The data used to support the findings of this study are included in this manuscript.

Ethical Approval

Ethical clearance was obtained from the Ethical Review Committee of Debre Berhan University, College of Health Science. Permission was obtained from the three selected hospitals. Confidentiality and privacy of the information were assured and maintained by preventing disclosure of the information to other third parties.

Disclosure

This manuscript is a grant-winning work of EAB, BTD, ADW, NAE, and KDG from the Departments of Nursing and Public Health, Debre Berhan University, Ethiopia.

Conflicts of Interest

The authors declare that they have no conflicts of interest.

Authors’ Contributions

All authors contributed to the design of the study and the interpretation of data.
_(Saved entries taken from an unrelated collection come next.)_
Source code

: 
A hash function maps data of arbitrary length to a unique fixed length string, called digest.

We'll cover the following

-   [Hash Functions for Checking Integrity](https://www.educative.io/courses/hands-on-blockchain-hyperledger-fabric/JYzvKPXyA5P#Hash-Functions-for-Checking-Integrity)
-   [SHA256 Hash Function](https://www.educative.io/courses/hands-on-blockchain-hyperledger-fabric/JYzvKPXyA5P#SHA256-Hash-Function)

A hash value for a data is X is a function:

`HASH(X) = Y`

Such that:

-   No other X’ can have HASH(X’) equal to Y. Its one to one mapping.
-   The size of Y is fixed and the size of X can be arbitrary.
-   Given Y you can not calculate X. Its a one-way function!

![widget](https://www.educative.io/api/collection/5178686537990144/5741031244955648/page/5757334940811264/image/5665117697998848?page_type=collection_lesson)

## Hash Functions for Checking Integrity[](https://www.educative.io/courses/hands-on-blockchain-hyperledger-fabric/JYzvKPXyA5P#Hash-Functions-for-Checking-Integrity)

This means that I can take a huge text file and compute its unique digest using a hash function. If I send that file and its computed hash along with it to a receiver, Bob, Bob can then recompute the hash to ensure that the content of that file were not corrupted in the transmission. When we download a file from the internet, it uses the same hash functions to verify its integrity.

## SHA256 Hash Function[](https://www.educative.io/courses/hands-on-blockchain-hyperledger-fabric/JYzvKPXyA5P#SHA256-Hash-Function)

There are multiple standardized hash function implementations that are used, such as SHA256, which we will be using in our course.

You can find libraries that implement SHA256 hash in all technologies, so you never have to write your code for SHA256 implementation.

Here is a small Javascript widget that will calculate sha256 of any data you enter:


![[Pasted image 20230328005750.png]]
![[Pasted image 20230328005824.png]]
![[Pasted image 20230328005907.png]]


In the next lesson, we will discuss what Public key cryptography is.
However, EAB performed data analysis and compiled the whole work. EAB also drafted the manuscript. All authors critically revised, read, and approved the final manuscript.

Acknowledgments

The authors would like to thank professionals at the ART clinics of Debre Berhan Referral Hospital, Alem Ketema Enat Hospital, and Ataye district Hospital. Their gratitude extends to case managers and data clerks of each hospital who supported them from the beginning of the data collection until the end. It is also their pleasure to thank study participants and data collectors, as without their honest participation, this work would have been nothing. The fieldwork of this research was sponsored by Debre Berhan University.